Fig. 1 shows an example for the moment sequence mk =1/(k+1), for k ∈ [n], where the number n of given moments increases from 5 to 15. It can be observed how the infimum (red) and supremum (blue) curves approach each other as more moments are considered. For n → ∞, both would converge to the cdf of the uniform distribution on [0,1], i.e., F(x)=x. The supremum curve lower bounds the complementary cdf. For example, for n =15, ℙ(X>1/2)>0.4. This is the best bound that can be given since this value is achieved by a discrete distribution.

Fig. 1. Infima (red) and suprema (blue) of all the cdfs corresponding to the truncated moment problem where 5 to 15 moments are given.

The average of the infimum and supremum at each point naturally lends itself as an approximation of the meta distribution. It can be expected to be significantly more accurate than the usual beta approximation, which is based only on the first two moments.

An implementation is available in GitHub at https://github.com/ewa-haenggi/meta-distribution/blob/main/CMBounds.m.

Acknowledgment: I would like to thank my student Xinyun Wang for writing the Matlab code for the CM inequalities and providing the figure above.

Meta visualization

In this post we contrast the meta distribution of the SIR with the standard SIR distribution. The model is the standard downlink Poisson cellular network with Rayleigh fading and path loss exponent 4. The base station density is 1, and the users form a square lattice of density 5. Hence there are 5 users per cell on average.

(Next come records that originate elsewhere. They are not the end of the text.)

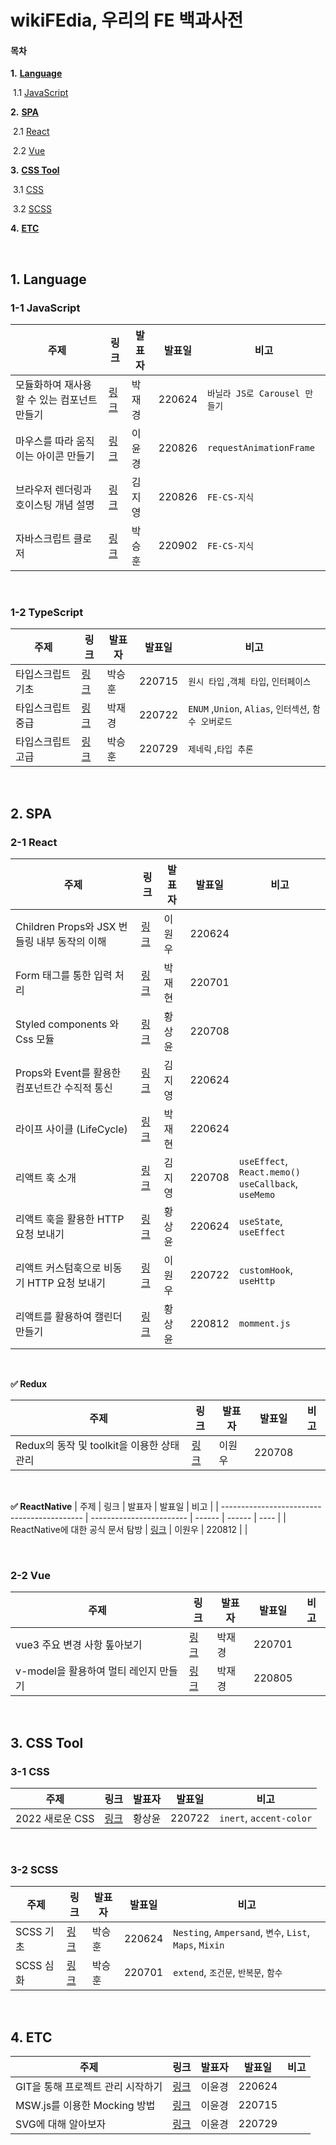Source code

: # wikiFEdia, 우리의 FE 백과사전

#### 목차

**1.** [**Language**](#1-language)

​    1.1  [JavaScript](#1-1-javascript) 

**2.** [**SPA**](#2-spa)

​    2.1 [React](#2-1-react)

​    2.2 [Vue](#2-2-vue)

**3.** [**CSS Tool**](#3-css-tool)

​    3.1 [CSS](#3-1-css)

​    3.2 [SCSS](#3-2-scss)

**4.** [**ETC**](#4-etc)


<br>

## 1. Language

### 1-1 JavaScript

| 주제                                        | 링크                     | 발표자 | 발표일 | 비고                          |
| ------------------------------------------- | ------------------------ | ------ | ------ | ----------------------------- |
| 모듈화하여 재사용할 수 있는 컴포넌트 만들기 | [링크](박재경/220624.md) | 박재경 | 220624 | `바닐라 JS로 Carousel 만들기` |
| 마우스를 따라 움직이는 아이콘 만들기 | [링크](이윤경/220826.md) | 이윤경 | 220826 | `requestAnimationFrame` |
| 브라우저 렌더링과 호이스팅 개념 설명 | [링크](김지영/220826.md) | 김지영 | 220826 | `FE-CS-지식` |
| 자바스크립트 클로저 | [링크](박승훈/220902.md) | 박승훈 | 220902 | `FE-CS-지식` |


<br>

### 1-2 TypeScript

| 주제              | 링크                     | 발표자 | 발표일 | 비고                                   |
| ----------------- | ------------------------ | ------ | ------ | -------------------------------------- |
| 타입스크립트 기초 | [링크](박승훈/220715.md) | 박승훈 | 220715 | `원시 타입` ,`객체 타입`, `인터페이스` |
| 타입스크립트 중급 | [링크](박재경/220722.md) | 박재경 | 220722 | `ENUM` ,`Union`, `Alias`, `인터섹션`, `함수 오버로드` |
| 타입스크립트 고급 | [링크](박승훈/220729.md) | 박승훈 | 220729 | `제네릭` ,`타입 추론` |

<br>

## 2. SPA

### 2-1 React

| 주제                                          | 링크                     | 발표자 | 발표일 | 비고                                                      |
| --------------------------------------------- | ------------------------ | ------ | ------ | --------------------------------------------------------- |
| Children Props와 JSX 번들링 내부 동작의 이해  | [링크](이원우/220624.md) | 이원우 | 220624 |                                                           |
| Form 태그를 통한 입력 처리                    | [링크](박재현/220701.md) | 박재현 | 220701 |                                                           |
| Styled components 와 Css 모듈                 | [링크](황상윤/220708.md) | 황상윤 | 220708 |                                                           |
| Props와 Event를 활용한 컴포넌트간 수직적 통신 | [링크](김지영/220624.md) | 김지영 | 220624 |                                                           |
| 라이프 사이클 (LifeCycle)                     | [링크](박재현/220624.md) | 박재현 | 220624 |                                                           |
| 리액트 훅 소개                                | [링크](김지영/220708.md) | 김지영 | 220708 | `useEffect`, `React.memo()`<br />`useCallback`, `useMemo` |
| 리액트 훅을 활용한 HTTP 요청 보내기           | [링크](황상윤/220624.md) | 황상윤 | 220624 | `useState`,  `useEffect`                                  |
| 리액트 커스텀훅으로 비동기 HTTP 요청 보내기         | [링크](이원우/220722.md) | 이원우 | 220722 | `customHook`,  `useHttp`                                  |
| 리액트를 활용하여 캘린더 만들기      | [링크](황상윤/220812.md) | 황상윤 | 220812 | `momment.js`                               |

<br>

**✅ Redux**

| 주제                                        | 링크                     | 발표자 | 발표일 | 비고 |
| ------------------------------------------- | ------------------------ | ------ | ------ | ---- |
| Redux의 동작 및  toolkit을 이용한 상태 관리 | [링크](이원우/220708.md) | 이원우 | 220708 |      |

<br>

**✅ ReactNative**
| 주제                                        | 링크                     | 발표자 | 발표일 | 비고 |
| ------------------------------------------- | ------------------------ | ------ | ------ | ---- |
| ReactNative에 대한 공식 문서 탐방 | [링크](이원우/220812.md) | 이원우 | 220812 |      |

<br>

### 2-2 Vue

| 주제                         | 링크                     | 발표자 | 발표일 | 비고 |
| ---------------------------- | ------------------------ | ------ | ------ | ---- |
| vue3 주요 변경 사항 톺아보기 | [링크](박재경/220701.md) | 박재경 | 220701 |      |
| v-model을 활용하여 멀티 레인지 만들기 | [링크](박재경/220805.md) | 박재경 | 220805 |      |

<br>

## 3. CSS Tool

### 3-1 CSS
| 주제      | 링크                     | 발표자 | 발표일 | 비고                                                     |
| --------- | ------------------------ | ------ | ------ | -------------------------------------------------------- |
| 2022 새로운 CSS| [링크](황상윤/220722.md) | 황상윤 | 220722 | `inert`, `accent-color` |

<br>

### 3-2 SCSS

| 주제      | 링크                     | 발표자 | 발표일 | 비고                                                     |
| --------- | ------------------------ | ------ | ------ | -------------------------------------------------------- |
| SCSS 기초 | [링크](박승훈/220624.md) | 박승훈 | 220624 | `Nesting`, `Ampersand`, `변수`, `List`, `Maps`,  `Mixin` |
| SCSS 심화 | [링크](박승훈/220701.md) | 박승훈 | 220701 | `extend`, `조건문`, `반복문`, `함수`                     |

<br>

## 4. ETC

| 주제                              | 링크                     | 발표자 | 발표일 | 비고 |
| --------------------------------- | ------------------------ | ------ | ------ | ---- |
| GIT을 통해 프로젝트 관리 시작하기 | [링크](이윤경/220624.md) | 이윤경 | 220624 |      |
| MSW.js를 이용한 Mocking 방법      | [링크](이윤경/220715.md) | 이윤경 | 220715 |      |
| SVG에 대해 알아보자      | [링크](이윤경/220729.md) | 이윤경 | 220729 |      |

<br>
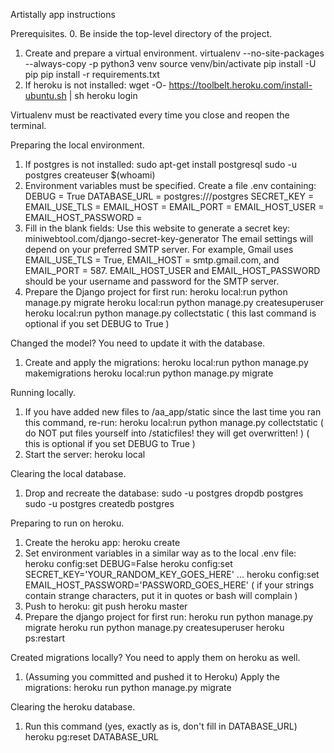 Artistally app instructions

Prerequisites.
0. Be inside the top-level directory of the project.
1. Create and prepare a virtual environment.
    virtualenv --no-site-packages --always-copy -p python3 venv
    source venv/bin/activate
    pip install -U pip
    pip install -r requirements.txt
2. If heroku is not installed:
    wget -O- https://toolbelt.heroku.com/install-ubuntu.sh | sh
    heroku login

Virtualenv must be reactivated every time you close and reopen the terminal.

Preparing the local environment.
1. If postgres is not installed:
    sudo apt-get install postgresql
    sudo -u postgres createuser $(whoami)
2. Environment variables must be specified. Create a file .env containing:
    DEBUG = True
    DATABASE_URL = postgres:///postgres
    SECRET_KEY = 
    EMAIL_USE_TLS = 
    EMAIL_HOST = 
    EMAIL_PORT = 
    EMAIL_HOST_USER = 
    EMAIL_HOST_PASSWORD = 
3. Fill in the blank fields:
    Use this website to generate a secret key: miniwebtool.com/django-secret-key-generator
    The email settings will depend on your preferred SMTP server.
    For example, Gmail uses EMAIL_USE_TLS = True, EMAIL_HOST = smtp.gmail.com, and EMAIL_PORT = 587.
    EMAIL_HOST_USER and EMAIL_HOST_PASSWORD should be your username and password for the SMTP server.
5. Prepare the Django project for first run:
    heroku local:run python manage.py migrate
    heroku local:run python manage.py createsuperuser
    heroku local:run python manage.py collectstatic
    ( this last command is optional if you set DEBUG to True )
    
Changed the model? You need to update it with the database.
1. Create and apply the migrations:
    heroku local:run python manage.py makemigrations
    heroku local:run python manage.py migrate
    
Running locally.
1. If you have added new files to /aa_app/static since the last time you ran this command, re-run:
    heroku local:run python manage.py collectstatic
    ( do NOT put files yourself into /staticfiles! they will get overwritten! )
    ( this is optional if you set DEBUG to True )
2. Start the server:
    heroku local
    
Clearing the local database.
1. Drop and recreate the database:
    sudo -u postgres dropdb postgres
    sudo -u postgres createdb postgres
    
Preparing to run on heroku.
1. Create the heroku app:
    heroku create
2. Set environment variables in a similar way as to the local .env file:
    heroku config:set DEBUG=False
    heroku config:set SECRET_KEY='YOUR_RANDOM_KEY_GOES_HERE'
    ...
    heroku config:set EMAIL_HOST_PASSWORD='PASSWORD_GOES_HERE'
    ( if your strings contain strange characters, put it in quotes or bash will complain )
3. Push to heroku:
    git push heroku master
4. Prepare the django project for first run:
    heroku run python manage.py migrate
    heroku run python manage.py createsuperuser
    heroku ps:restart
    
Created migrations locally? You need to apply them on heroku as well.
1. (Assuming you committed and pushed it to Heroku) Apply the migrations:
    heroku run python manage.py migrate
    
Clearing the heroku database.
1. Run this command (yes, exactly as is, don't fill in DATABASE_URL)
    heroku pg:reset DATABASE_URL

Fig. 1: The setup. Base stations are red crosses, and users are blue circles. They are served by the nearest base station. Cell boundaries are dashed.

We assume the base stations transmit to the users in their cell at a rate such that the messages can be decoded if an SIR of θ =-3 dB is achieved. If the user succeeds in decoding, it is marked with a green square, otherwise red. We let this process run over many time slots, as shown next.

Fig. 2: Transmission success (green) and failure (red) at each user over 100 time slots.

The SIR meta distribution captures the per-user statistics, obtained by averaging over the fading, i.e., over time. In the next figure, the per-user reliabilities are illustrated using a color map from pure red (0% success) to pure green (100% success).

Fig. 3: Per-user reliabilities, obtained by averaging over fading. These are captured by the SIR meta distribution. Near the top left is a user that almost never succeeds since it is equidistant to three base stations.

The SIR meta distribution provides the fractions of users that are above (or below) a certain reliability threshold. For instance, the fraction of users that are at least dark green in the above figure.

In contrast, the standard SIR distribution, sometimes misleadingly called “coverage probability”, is just a single number, namely the average reliability, which is close to 70% in this scenario (see, e.g., Eqn. (1) in this post). Since it is obtained by averaging concurrently over fading and point process, the underlying network structure is lost, and the only information obtained is the average of the colors in Fig. 3:

Fig. 4: The standard SIR distribution only reveals the overall reliability of 70%.

The 70% reliability is that of the typical user (or typical location), which does not correspond to any user in our network realization. Instead, it is an abstract user whose statistics correspond to the average of all users.

Acknowledgment: The help of my Ph.D. student Xinyun Wang in writing the Matlab program for this post is greatly appreciated.

The transdimensional approach

In vehicular networks, transceivers are inherently confined to a subset of the two-dimensional Euclidean space. This subset is the street system where cars are allowed to move. Accordingly, stochastic geometry models for vehicular networks usually consist of two components: A set of streets and a set of point processes, one for each street, representing the vehicles. The most popular model is the Poisson line process (PLP) for the streets, combined with one-dimensional PPPs of vehicles on each line (street).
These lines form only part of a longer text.